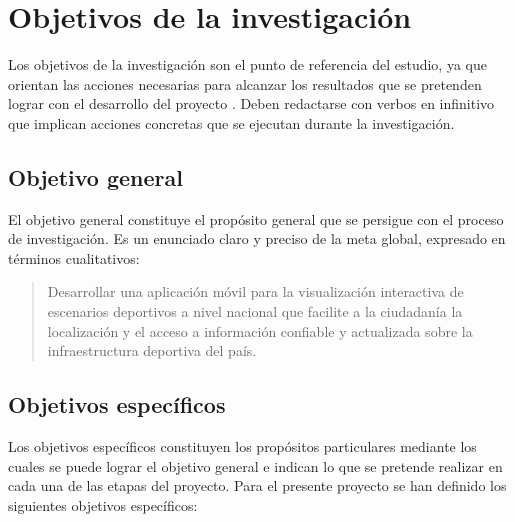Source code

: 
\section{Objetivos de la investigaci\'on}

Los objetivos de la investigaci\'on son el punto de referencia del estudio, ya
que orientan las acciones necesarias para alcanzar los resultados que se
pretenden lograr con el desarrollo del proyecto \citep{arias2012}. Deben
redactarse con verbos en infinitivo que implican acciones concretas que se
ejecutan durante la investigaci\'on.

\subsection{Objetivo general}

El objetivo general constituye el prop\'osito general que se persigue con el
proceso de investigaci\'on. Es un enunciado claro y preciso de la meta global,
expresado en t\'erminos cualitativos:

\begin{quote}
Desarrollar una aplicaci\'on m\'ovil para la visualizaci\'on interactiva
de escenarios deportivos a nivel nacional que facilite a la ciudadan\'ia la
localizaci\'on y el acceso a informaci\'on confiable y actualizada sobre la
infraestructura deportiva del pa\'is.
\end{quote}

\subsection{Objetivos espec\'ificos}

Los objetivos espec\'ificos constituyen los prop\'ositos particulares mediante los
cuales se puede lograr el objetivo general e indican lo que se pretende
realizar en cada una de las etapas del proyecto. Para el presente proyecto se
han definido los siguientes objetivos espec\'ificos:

= = = =

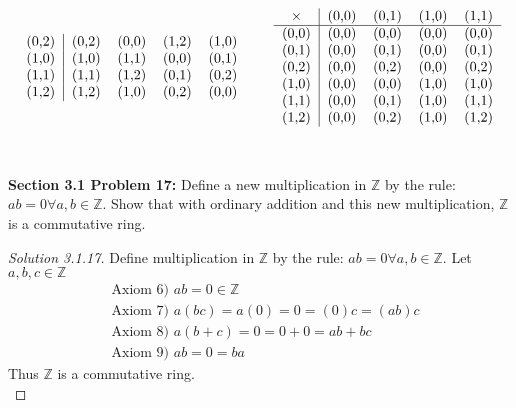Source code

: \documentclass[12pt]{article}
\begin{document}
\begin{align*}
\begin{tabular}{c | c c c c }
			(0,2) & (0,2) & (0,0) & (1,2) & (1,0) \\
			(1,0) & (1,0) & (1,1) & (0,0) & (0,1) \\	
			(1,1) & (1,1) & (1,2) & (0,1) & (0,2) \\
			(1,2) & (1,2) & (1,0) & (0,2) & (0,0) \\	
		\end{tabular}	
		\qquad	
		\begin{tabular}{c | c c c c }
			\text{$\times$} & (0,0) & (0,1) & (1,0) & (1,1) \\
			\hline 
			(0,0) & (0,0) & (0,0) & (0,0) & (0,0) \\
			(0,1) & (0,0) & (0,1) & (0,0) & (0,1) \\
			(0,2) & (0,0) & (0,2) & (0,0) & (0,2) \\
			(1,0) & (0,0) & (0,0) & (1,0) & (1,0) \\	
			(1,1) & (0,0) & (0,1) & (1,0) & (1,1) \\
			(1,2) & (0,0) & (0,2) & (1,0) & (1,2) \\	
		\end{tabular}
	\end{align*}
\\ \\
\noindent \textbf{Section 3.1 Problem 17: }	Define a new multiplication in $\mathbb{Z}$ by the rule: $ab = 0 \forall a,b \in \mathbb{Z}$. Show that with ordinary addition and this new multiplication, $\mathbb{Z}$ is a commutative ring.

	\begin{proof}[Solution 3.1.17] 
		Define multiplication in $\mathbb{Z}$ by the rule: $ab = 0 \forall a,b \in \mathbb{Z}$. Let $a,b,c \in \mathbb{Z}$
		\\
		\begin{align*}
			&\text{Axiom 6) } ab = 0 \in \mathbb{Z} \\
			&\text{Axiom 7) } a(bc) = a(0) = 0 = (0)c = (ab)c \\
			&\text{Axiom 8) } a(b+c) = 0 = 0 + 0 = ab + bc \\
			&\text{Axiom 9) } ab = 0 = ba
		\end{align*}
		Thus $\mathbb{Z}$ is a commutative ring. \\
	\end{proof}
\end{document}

= = = =

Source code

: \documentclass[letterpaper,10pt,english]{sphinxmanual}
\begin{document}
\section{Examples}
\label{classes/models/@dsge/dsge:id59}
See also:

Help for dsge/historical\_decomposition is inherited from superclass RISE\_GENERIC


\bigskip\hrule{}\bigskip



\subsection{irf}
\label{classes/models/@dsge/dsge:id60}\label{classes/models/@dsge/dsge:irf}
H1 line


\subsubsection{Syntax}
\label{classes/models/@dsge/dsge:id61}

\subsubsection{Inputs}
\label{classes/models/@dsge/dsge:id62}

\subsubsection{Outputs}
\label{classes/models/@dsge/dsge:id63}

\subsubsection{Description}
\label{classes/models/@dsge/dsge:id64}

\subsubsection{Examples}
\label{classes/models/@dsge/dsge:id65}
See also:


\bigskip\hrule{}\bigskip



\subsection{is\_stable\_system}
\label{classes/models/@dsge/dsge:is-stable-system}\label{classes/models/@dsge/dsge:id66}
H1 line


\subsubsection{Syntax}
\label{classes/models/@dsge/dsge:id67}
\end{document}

= = = =

# WORK TO COMPLETE
Tally the lines in the records above that contain the string "dsge" and report only the tally.

# REPLY TO THE TASK
10